Ariadna, no te vas a curar si sigues aislada. El embarazo es un estrés y tu marido no es psicólogo, simplemente no sabe cómo apoyarte.

¿Y cómo salgo de este miedo al mundo? No puedo trabajar, ni siquiera ir a la tienda; al dar un paso a la puerta, todo se me estremece

Empezaremos con lo pequeño. Cuéntame cada día lo que sientes, sin adornos. No te dejaré sola.

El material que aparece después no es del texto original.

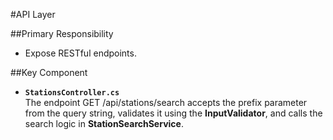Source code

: #API Layer

##Primary Responsibility
- Expose RESTful endpoints.

##Key Component

- **`StationsController.cs`**
<br> The endpoint GET /api/stations/search accepts the prefix parameter from the query string, validates it using the **InputValidator**, and calls the search logic in **StationSearchService**.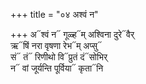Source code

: +++
title = "०४ अश्वं न"

+++
अ᳓श्वं न᳓ गूळ्ह᳓म् अश्विना दुरे᳓वैर्  
ऋ᳓षिं नरा वृषणा रेभ᳓म् अप्सु᳓  
सं᳓ तं᳓ रिणीथो वि᳓प्रुतं दं᳓सोभिर्  
न᳓ वां जूर्यन्ति पूर्विया᳓ कृता᳓नि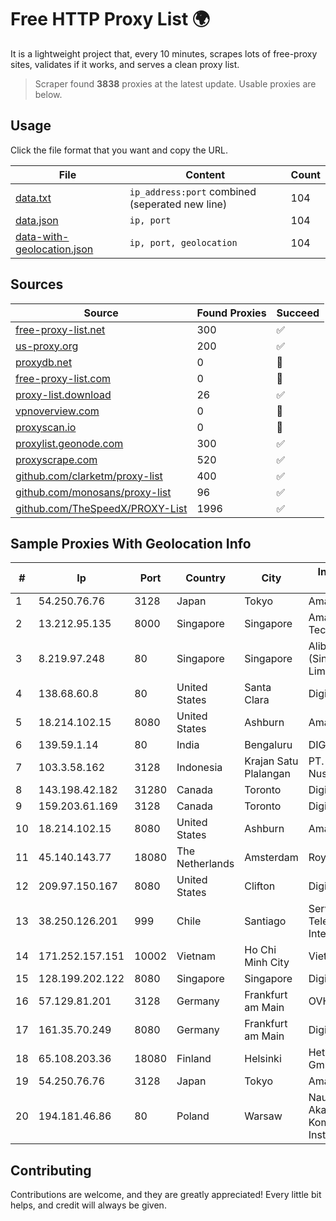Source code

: 
# Free HTTP Proxy List 🌍

It is a lightweight project that, every 10 minutes, scrapes lots of free-proxy sites, validates if it works, and serves a clean proxy list.


> Scraper found **3838** proxies at the latest update. Usable proxies are below.

## Usage

Click the file format that you want and copy the URL.


|File|Content|Count|
|----|-------|-----|
|[data.txt](https://raw.githubusercontent.com/themiralay/Proxy-List-World/master/data.txt)|`ip_address:port` combined (seperated new line)|104|
|[data.json](https://raw.githubusercontent.com/themiralay/Proxy-List-World/master/data.json)|`ip, port`|104|
|[data-with-geolocation.json](https://raw.githubusercontent.com/themiralay/Proxy-List-World/master/data-with-geolocation.json)|`ip, port, geolocation`|104|

## Sources

|Source|Found Proxies|Succeed|
|------|-------------|-------|
|[free-proxy-list.net](https://free-proxy-list.net)|300|✅|
|[us-proxy.org](https://www.us-proxy.org)|200|✅|
|[proxydb.net](http://proxydb.net)|0|🚫|
|[free-proxy-list.com](https://free-proxy-list.com/?page=&port=&type%5B%5D=http&type%5B%5D=https&up_time=0&search=Search)|0|🚫|
|[proxy-list.download](https://www.proxy-list.download/HTTP)|26|✅|
|[vpnoverview.com](https://vpnoverview.com/privacy/anonymous-browsing/free-proxy-servers)|0|🚫|
|[proxyscan.io](https://www.proxyscan.io)|0|🚫|
|[proxylist.geonode.com](https://proxylist.geonode.com/api/proxy-list?limit=300&page=1&sort_by=lastChecked&sort_type=desc&protocols=http,https)|300|✅|
|[proxyscrape.com](https://api.proxyscrape.com/v2/?request=displayproxies&protocol=http&timeout=10000&country=all&ssl=all&anonymity=all)|520|✅|
|[github.com/clarketm/proxy-list](https://raw.githubusercontent.com/clarketm/proxy-list/master/proxy-list-raw.txt)|400|✅|
|[github.com/monosans/proxy-list](https://raw.githubusercontent.com/monosans/proxy-list/main/proxies/http.txt)|96|✅|
|[github.com/TheSpeedX/PROXY-List](https://raw.githubusercontent.com/TheSpeedX/PROXY-List/master/http.txt)|1996|✅|


## Sample Proxies With Geolocation Info

|#|Ip|Port|Country|City|Internet Service Provider|
|-|--|----|-------|----|-------------------------|
|1|54.250.76.76|3128|Japan|Tokyo|Amazon.com, Inc.|
|2|13.212.95.135|8000|Singapore|Singapore|Amazon Technologies Inc.|
|3|8.219.97.248|80|Singapore|Singapore|Alibaba Cloud (Singapore) Private Limited|
|4|138.68.60.8|80|United States|Santa Clara|DigitalOcean, LLC|
|5|18.214.102.15|8080|United States|Ashburn|Amazon.com, Inc.|
|6|139.59.1.14|80|India|Bengaluru|DIGITALOCEAN|
|7|103.3.58.162|3128|Indonesia|Krajan Satu Plalangan|PT. Java Digital Nusantara|
|8|143.198.42.182|31280|Canada|Toronto|DigitalOcean, LLC|
|9|159.203.61.169|3128|Canada|Toronto|DigitalOcean, LLC|
|10|18.214.102.15|8080|United States|Ashburn|Amazon.com, Inc.|
|11|45.140.143.77|18080|The Netherlands|Amsterdam|RoyaleHosting BV|
|12|209.97.150.167|8080|United States|Clifton|DigitalOcean, LLC|
|13|38.250.126.201|999|Chile|Santiago|Servicios De Telecomunicaciones Intercable Ltda.|
|14|171.252.157.151|10002|Vietnam|Ho Chi Minh City|Viettel Corporation|
|15|128.199.202.122|8080|Singapore|Singapore|DigitalOcean, LLC|
|16|57.129.81.201|3128|Germany|Frankfurt am Main|OVH SAS|
|17|161.35.70.249|8080|Germany|Frankfurt am Main|DigitalOcean, LLC|
|18|65.108.203.36|18080|Finland|Helsinki|Hetzner Online GmbH|
|19|54.250.76.76|3128|Japan|Tokyo|Amazon.com, Inc.|
|20|194.181.46.86|80|Poland|Warsaw|Naukowa I Akademicka Siec Komputerowa Instytut Badawczy|



## Contributing

Contributions are welcome, and they are greatly appreciated! Every
little bit helps, and credit will always be given.

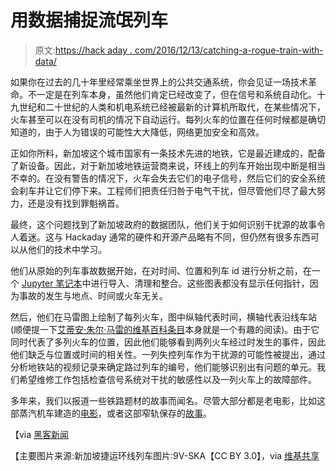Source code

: # 用数据捕捉流氓列车

> 原文:[https://hack aday . com/2016/12/13/catching-a-rogue-train-with-data/](https://hackaday.com/2016/12/13/catching-a-rogue-train-with-data/)

如果你在过去的几十年里经常乘坐世界上的公共交通系统，你会见证一场技术革命。不一定是在列车本身，虽然他们肯定已经改变了，但在信号和系统自动化。十九世纪和二十世纪的人类和机电系统已经被最新的计算机所取代，在某些情况下，火车甚至可以在没有司机的情况下自动运行。每列火车的位置在任何时候都是确切知道的，由于人为错误的可能性大大降低，网络更加安全和高效。

正如你所料，新加坡这个城市国家有一条技术先进的地铁，它是最近建成的，配备了新设备。因此，对于新加坡地铁运营商来说，环线上的列车开始出现中断是相当不幸的。在没有警告的情况下，火车会失去它们的电子信号，然后它们的安全系统会刹车并让它们停下来。工程师们把责任归咎于电气干扰，但尽管他们尽了最大努力，还是没有找到罪魁祸首。

最终，这个问题找到了新加坡政府的数据团队，他们关于如何识别干扰源的故事令人着迷。这与 Hackaday 通常的硬件和开源产品略有不同，但仍然有很多东西可以从他们的技术中学习。

他们从原始的列车事故数据开始，在对时间、位置和列车 id 进行分析之前，在一个 [Jupyter 笔记本](http://jupyter.org/)中进行导入、清理和整合。这些图表都没有显示任何指针，因为事故的发生与地点、时间或火车无关。

然后，他们在马雷图上绘制了每列火车，图中纵轴代表时间，横轴代表沿线车站(顺便提一下[艾蒂安·朱尔·马雷的维基百科条目](https://en.wikipedia.org/wiki/Étienne-Jules_Marey)本身就是一个有趣的阅读)。由于它同时代表了多列火车的位置，因此他们能够看到两列火车经过时发生的事件，因此他们缺乏与位置或时间的相关性。一列失控列车作为干扰源的可能性被提出，通过分析地铁站的视频记录来确定路过列车的编号，他们能够识别出有问题的单元。我们希望维修工作包括检查信号系统对干扰的敏感性以及一列火车上的故障部件。

多年来，我们以报道一些铁路题材的故事而闻名。尽管大部分都是老电影，比如这部蒸汽机车建造的[电影](http://hackaday.com/2016/06/07/retrotechtacular-6207-a-study-in-steel/)，或者这部窄轨保存的[故事](http://hackaday.com/2016/03/04/rescuing-the-worlds-first-preserved-railway/)。

【via [黑客新闻](https://news.ycombinator.com/item?id=13156259)

【主要图片来源:新加坡捷运环线列车图片:9V-SKA【CC BY 3.0】，via [维基共享](https://commons.wikimedia.org/wiki/File:2_C830_in_KCD.JPG)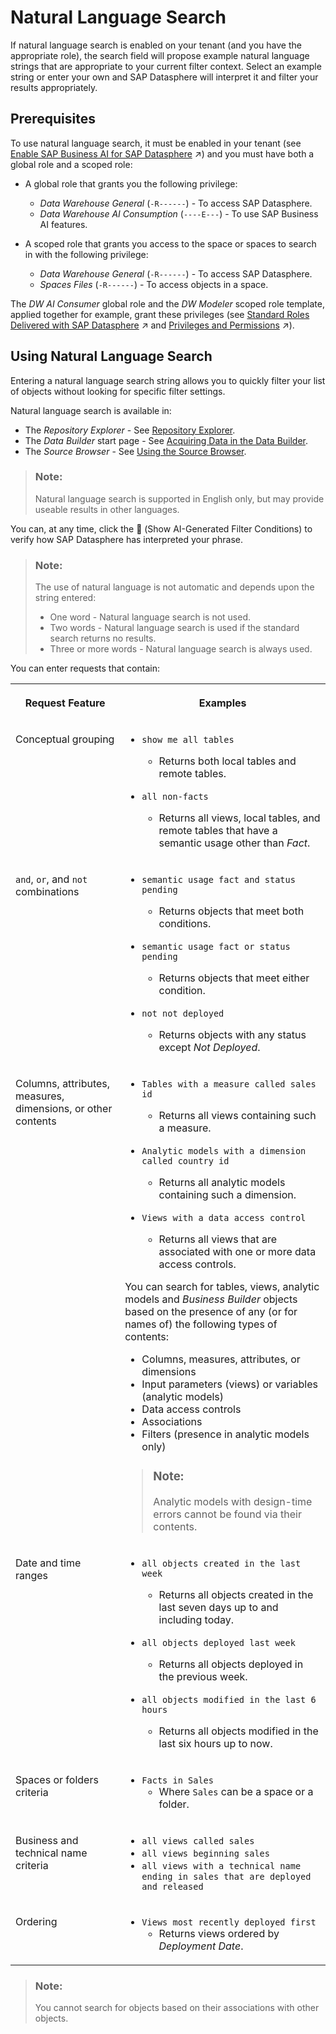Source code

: <!-- loio04170c64c1004fc58d7f235aea0e4970 -->

<link rel="stylesheet" type="text/css" href="../css/sap-icons.css"/>

# Natural Language Search

If natural language search is enabled on your tenant \(and you have the appropriate role\), the search field will propose example natural language strings that are appropriate to your current filter context. Select an example string or enter your own and SAP Datasphere will interpret it and filter your results appropriately.



<a name="loio04170c64c1004fc58d7f235aea0e4970__section_pdb_kbv_sdc"/>

## Prerequisites

To use natural language search, it must be enabled in your tenant \(see [Enable SAP Business AI for SAP Datasphere](https://help.sap.com/viewer/935116dd7c324355803d4b85809cec97/DEV_CURRENT/en-US/1b3fe45f38df4db1a9cda97a5a7bcdaf.html "SAP Business AI is a fully managed service by SAP that allows you to integrate artificial intelligence (AI) models in different business solutions. SAP Business AI provides a simple and easy-to-use API with various endpoints that you can use in your solution for different tasks such as text generation, summarization, language translation, creative content development.") :arrow_upper_right:\) and you must have both a global role and a scoped role:

-   A global role that grants you the following privilege:
    -   *Data Warehouse General* \(`-R------`\) - To access SAP Datasphere.
    -   *Data Warehouse AI Consumption* \(`----E---`\) - To use SAP Business AI features.

-   A scoped role that grants you access to the space or spaces to search in with the following privilege:
    -   *Data Warehouse General* \(`-R------`\) - To access SAP Datasphere.
    -   *Spaces Files* \(`-R------`\) - To access objects in a space.


The *DW AI Consumer* global role and the *DW Modeler* scoped role template, applied together for example, grant these privileges \(see [Standard Roles Delivered with SAP Datasphere](https://help.sap.com/viewer/935116dd7c324355803d4b85809cec97/DEV_CURRENT/en-US/a50a51d80d5746c9b805a2aacbb7e4ee.html "SAP Datasphere is delivered with several standard roles. A standard role includes a predefined set of privileges and permissions.") :arrow_upper_right: and [Privileges and Permissions](https://help.sap.com/viewer/935116dd7c324355803d4b85809cec97/DEV_CURRENT/en-US/d7350c6823a14733a7a5727bad8371aa.html "A privilege represents a task or an area in SAP Datasphere and can be assigned to a specific role. The actions that can be performed in the area are determined by the permissions assigned to a privilege.") :arrow_upper_right:\).



<a name="loio04170c64c1004fc58d7f235aea0e4970__section_ahd_jbv_sdc"/>

## Using Natural Language Search

Entering a natural language search string allows you to quickly filter your list of objects without looking for specific filter settings.

Natural language search is available in:

-   The *Repository Explorer* - See [Repository Explorer](repository-explorer-f8ce0b4.md).
-   The *Data Builder* start page - See [Acquiring Data in the Data Builder](../Acquiring-and-Preparing-Data-in-the-Data-Builder/acquiring-data-in-the-data-builder-1f15a29.md).
-   The *Source Browser* - See [Using the Source Browser](../using-the-source-browser-7d2b21d.md).

> ### Note:  
> Natural language search is supported in English only, but may provide useable results in other languages.

You can, at any time, click the <span class="SAP-icons-V5"></span> \(Show AI-Generated Filter Conditions\) to verify how SAP Datasphere has interpreted your phrase.

> ### Note:  
> The use of natural language is not automatic and depends upon the string entered:
> 
> -   One word - Natural language search is not used.
> -   Two words - Natural language search is used if the standard search returns no results.
> -   Three or more words - Natural language search is always used.

You can enter requests that contain:


<table>
<tr>
<th valign="top">

Request Feature

</th>
<th valign="top">

Examples

</th>
</tr>
<tr>
<td valign="top">

Conceptual grouping

</td>
<td valign="top">

-   `show me all tables`
    -   Returns both local tables and remote tables.

-   `all non-facts`
    -   Returns all views, local tables, and remote tables that have a semantic usage other than *Fact*.




</td>
</tr>
<tr>
<td valign="top">

`and`, `or`, and `not` combinations

</td>
<td valign="top">

-   `semantic usage fact and status pending`
    -   Returns objects that meet both conditions.

-   `semantic usage fact or status pending`
    -   Returns objects that meet either condition.

-   `not not deployed`
    -   Returns objects with any status except *Not Deployed*.




</td>
</tr>
<tr>
<td valign="top">

Columns, attributes, measures, dimensions, or other contents

</td>
<td valign="top">

-   `Tables with a measure called sales id` 
    -   Returns all views containing such a measure.

-   `Analytic models with a dimension called country id` 
    -   Returns all analytic models containing such a dimension.

-   `Views with a data access control` 
    -   Returns all views that are associated with one or more data access controls.


You can search for tables, views, analytic models and *Business Builder* objects based on the presence of any \(or for names of\) the following types of contents:

-   Columns, measures, attributes, or dimensions
-   Input parameters \(views\) or variables \(analytic models\)
-   Data access controls
-   Associations
-   Filters \(presence in analytic models only\)

> ### Note:  
> Analytic models with design-time errors cannot be found via their contents.



</td>
</tr>
<tr>
<td valign="top">

Date and time ranges

</td>
<td valign="top">

-   `all objects created in the last week`
    -   Returns all objects created in the last seven days up to and including today.

-   `all objects deployed last week`
    -   Returns all objects deployed in the previous week.

-   `all objects modified in the last 6 hours`
    -   Returns all objects modified in the last six hours up to now.




</td>
</tr>
<tr>
<td valign="top">

Spaces or folders criteria

</td>
<td valign="top">

-   `Facts in Sales`
    -   Where `Sales` can be a space or a folder.




</td>
</tr>
<tr>
<td valign="top">

Business and technical name criteria

</td>
<td valign="top">

-   `all views called sales`
-   `all views beginning sales`
-   `all views with a technical name ending in sales that are deployed and released`



</td>
</tr>
<tr>
<td valign="top">

Ordering

</td>
<td valign="top">

-   `Views most recently deployed first`
    -   Returns views ordered by *Deployment Date*.




</td>
</tr>
</table>

> ### Note:  
> You cannot search for objects based on their associations with other objects.

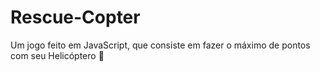 # Rescue-Copter
Um jogo feito em JavaScript, que consiste em fazer o máximo de pontos com seu Helicóptero 🚁
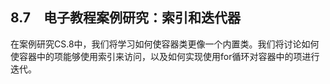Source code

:    

## 8.7　电子教程案例研究：索引和迭代器

在案例研究CS.8中，我们将学习如何使容器类更像一个内置类。我们将讨论如何使容器中的项能够使用索引来访问，以及如何实现使用for循环对容器中的项进行迭代。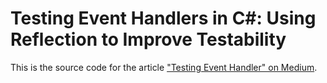 # Testing Event Handlers in C#: Using Reflection to Improve Testability

This is the source code for the article ["Testing Event Handler" on Medium](https://manfredmlange.medium.com/testing-event-handlers-in-c-18bfd304a278).
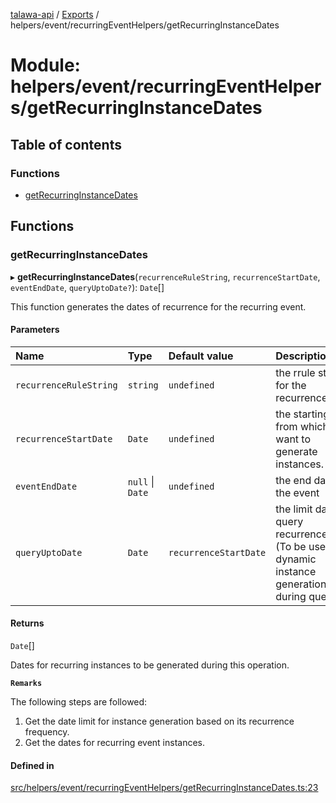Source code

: [talawa-api](../README.md) / [Exports](../modules.md) / helpers/event/recurringEventHelpers/getRecurringInstanceDates

# Module: helpers/event/recurringEventHelpers/getRecurringInstanceDates

## Table of contents

### Functions

- [getRecurringInstanceDates](helpers_event_recurringEventHelpers_getRecurringInstanceDates.md#getrecurringinstancedates)

## Functions

### getRecurringInstanceDates

▸ **getRecurringInstanceDates**(`recurrenceRuleString`, `recurrenceStartDate`, `eventEndDate`, `queryUptoDate?`): `Date`[]

This function generates the dates of recurrence for the recurring event.

#### Parameters

| Name | Type | Default value | Description |
| :------ | :------ | :------ | :------ |
| `recurrenceRuleString` | `string` | `undefined` | the rrule string for the recurrenceRule. |
| `recurrenceStartDate` | `Date` | `undefined` | the starting date from which we want to generate instances. |
| `eventEndDate` | ``null`` \| `Date` | `undefined` | the end date of the event |
| `queryUptoDate` | `Date` | `recurrenceStartDate` | the limit date to query recurrenceRules (To be used for dynamic instance generation during queries). |

#### Returns

`Date`[]

Dates for recurring instances to be generated during this operation.

**`Remarks`**

The following steps are followed:
1. Get the date limit for instance generation based on its recurrence frequency.
2. Get the dates for recurring event instances.

#### Defined in

[src/helpers/event/recurringEventHelpers/getRecurringInstanceDates.ts:23](https://github.com/adi790uu/talawa-api/blob/b1ec05b/src/helpers/event/recurringEventHelpers/getRecurringInstanceDates.ts#L23)
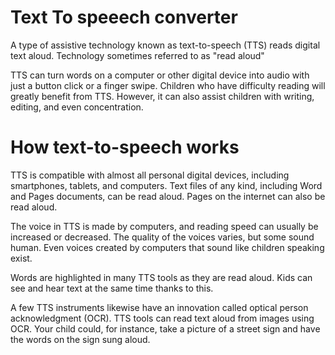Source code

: # Text To speeech converter
A type of assistive technology known as text-to-speech (TTS) reads digital text aloud. Technology sometimes referred to as "read aloud"

TTS can turn words on a computer or other digital device into audio with just a button click or a finger swipe. Children who have difficulty reading will greatly benefit from TTS. However, it can also assist children with writing, editing, and even concentration.

# How text-to-speech works 

TTS is compatible with almost all personal digital devices, including smartphones, tablets, and computers. Text files of any kind, including Word and Pages documents, can be read aloud. Pages on the internet can also be read aloud.

The voice in TTS is made by computers, and reading speed can usually be increased or decreased. The quality of the voices varies, but some sound human. Even voices created by computers that sound like children speaking exist.

Words are highlighted in many TTS tools as they are read aloud. Kids can see and hear text at the same time thanks to this.

A few TTS instruments likewise have an innovation called optical person acknowledgment (OCR). TTS tools can read text aloud from images using OCR. Your child could, for instance, take a picture of a street sign and have the words on the sign sung aloud.
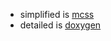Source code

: 
* simplified is [mcss](https://bdekoz.github.io/izzi/html/mcss/)
* detailed is [doxygen](https://bdekoz.github.io/izzi/html/doxygen/)

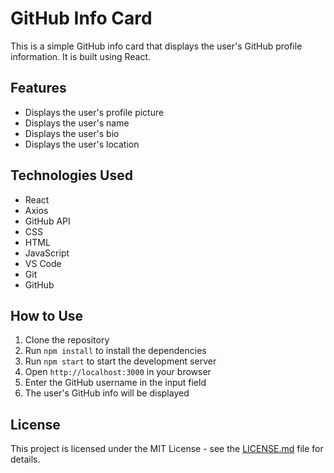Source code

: # GitHub Info Card

This is a simple GitHub info card that displays the user's GitHub profile information. It is built using React. 

## Features
- Displays the user's profile picture
- Displays the user's name
- Displays the user's bio
- Displays the user's location

## Technologies Used
- React
- Axios
- GitHub API
- CSS
- HTML
- JavaScript
- VS Code
- Git
- GitHub

## How to Use
1. Clone the repository
2. Run `npm install` to install the dependencies
3. Run `npm start` to start the development server
4. Open `http://localhost:3000` in your browser
5. Enter the GitHub username in the input field
6. The user's GitHub info will be displayed

## License
This project is licensed under the MIT License - see the [LICENSE.md](LICENSE) file for details.
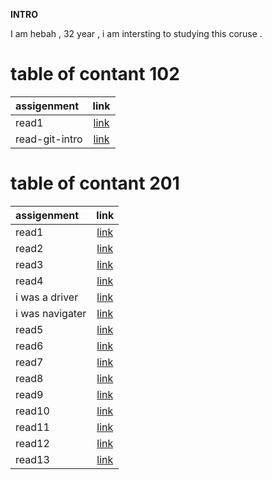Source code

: 

**INTRO**

I am hebah , 32 year , i am intersting to studying this coruse .




# table of contant 102 

| assigenment              | link     |  
| :-------------           | :----------: | 
| read1                    |   [link](README2.md)           |
|   read-git-intro         |   [link](read-git-intro.md)            |


# table of contant 201

| assigenment              | link                                                            |  
| :-------------           | :----------:                                                    | 
| read1                    | [link](./201/read1.md)                                          |
|  read2                   | [link](./201/read2.md)                                          |
|   read3                  |  [link](./201/read3.md)                                         |
|   read4                  |  [link](./201/read4.md)       |
|  i was a driver          |  [link](https://github.com/Mohammad-Haroun-97/About-me/pull/1)  |
|  i was navigater         |  [link](https://github.com/hebah-aldawalib/teast/pull/1)  |
| read5                    |  [link](./201/read5.md)                                        | 
| read6                    |  [link](./201/read6.md)                                        |
| read7                    |  [link](./201/read7.md)                                        |
| read8                    |  [link](./201/read8.md)                                        |
| read9                    |  [link](./201/read9.md)                                        |                             
| read10                   |  [link](./201/read10.md)               |
| read11                   |  [link](./201/read11.md)               |
| read12                   |  [link](./201/read12.md)               |
| read13                   |  [link](./201/read13.md)               |









 








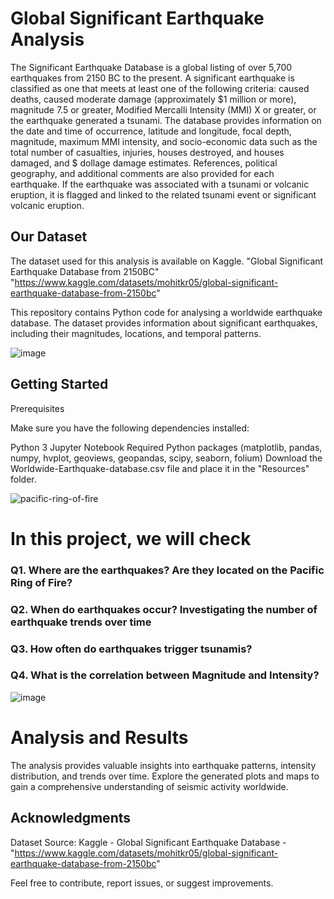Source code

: # Global Significant Earthquake Analysis

The Significant Earthquake Database is a global listing of over 5,700 earthquakes from 2150 BC to the present.
A significant earthquake is classified as one that meets at least one of the following criteria: caused deaths, caused moderate damage (approximately $1 million or more), magnitude 7.5 or greater, Modified Mercalli Intensity (MMI) X or greater, or the earthquake generated a tsunami. The database provides information on the date and time of occurrence, latitude and longitude, focal depth, magnitude, maximum MMI intensity, and socio-economic data such as the total number of casualties, injuries, houses destroyed, and houses damaged, and $ dollage damage estimates. References, political geography, and additional comments are also provided for each earthquake. If the earthquake was associated with a tsunami or volcanic eruption, it is flagged and linked to the related tsunami event or significant volcanic eruption.

## Our Dataset

The dataset used for this analysis is available on Kaggle. "Global Significant Earthquake Database from 2150BC" "https://www.kaggle.com/datasets/mohitkr05/global-significant-earthquake-database-from-2150bc"



This repository contains Python code for analysing a worldwide earthquake database. The dataset provides information about significant earthquakes, including their magnitudes, locations, and temporal patterns.

![image](https://github.com/Ngot97/Project-1/assets/150645979/35eb3f19-c4c7-4d21-bf8b-eee9a6813975)

## Getting Started

Prerequisites

Make sure you have the following dependencies installed:

Python 3
Jupyter Notebook
Required Python packages (matplotlib, pandas, numpy, hvplot, geoviews, geopandas, scipy, seaborn, folium)
Download the Worldwide-Earthquake-database.csv file and place it in the "Resources" folder.

![pacific-ring-of-fire](https://github.com/Ngot97/Project-1/assets/150645979/814b6be3-06ce-482b-964b-d166ccdd2c1e)

# In this project, we will check
### Q1. Where are the earthquakes? Are they located on the Pacific Ring of Fire? 
### Q2. When do earthquakes occur? Investigating the number of earthquake trends over time
### Q3. How often do earthquakes trigger tsunamis?
### Q4. What is the correlation between Magnitude and Intensity?
![image](https://github.com/Ngot97/Project-1/assets/151003203/a8b72c08-7dd9-4b4e-9788-9ec66261cee7)
# Analysis and Results

The analysis provides valuable insights into earthquake patterns, intensity distribution, and trends over time. Explore the generated plots and maps to gain a comprehensive understanding of seismic activity worldwide.


## Acknowledgments

Dataset Source: Kaggle - Global Significant Earthquake Database - "https://www.kaggle.com/datasets/mohitkr05/global-significant-earthquake-database-from-2150bc"

Feel free to contribute, report issues, or suggest improvements.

Ariadna comenzó a trabajar con Cata en línea, repasando no sólo los traumas infantiles ligados al padre, sino también su estado actual. El miedo no desapareció de inmediato, pero ella se esforzó en disminuirlo. La conversación con Diego sobre el futuro se dio, pero esta vez Ariadna no culpó.

Voy a trabajar. A distancia. Esa será mi terapia y mi profesión. No pediré dinero, ganaré por mis propios servicios.

Diego se sorprendió:

¿Y qué trabajo será ese?

Un centro de crisis busca operadores. Yo conversaré con mujeres en situaciones difíciles. Al escucharlas, también me ayudaré a mí.

Diego encogió los hombros:

Pues sí, eres psicóloga. Prueba. Peor no puede estar.

Bajo la guía atenta de su amiga, Ariadna intenta transformar su vida. Muy lentamente, pero con progreso. El trabajo le aporta satisfacción realmente necesita a alguien. Con el tiempo, la mujer espera volver a ser la que era. Lo esencial es que su estado no repercuta en el bebé. Sacarse de la depresión es la prioridad. Y la depresión ya no es una duda para Ariadna.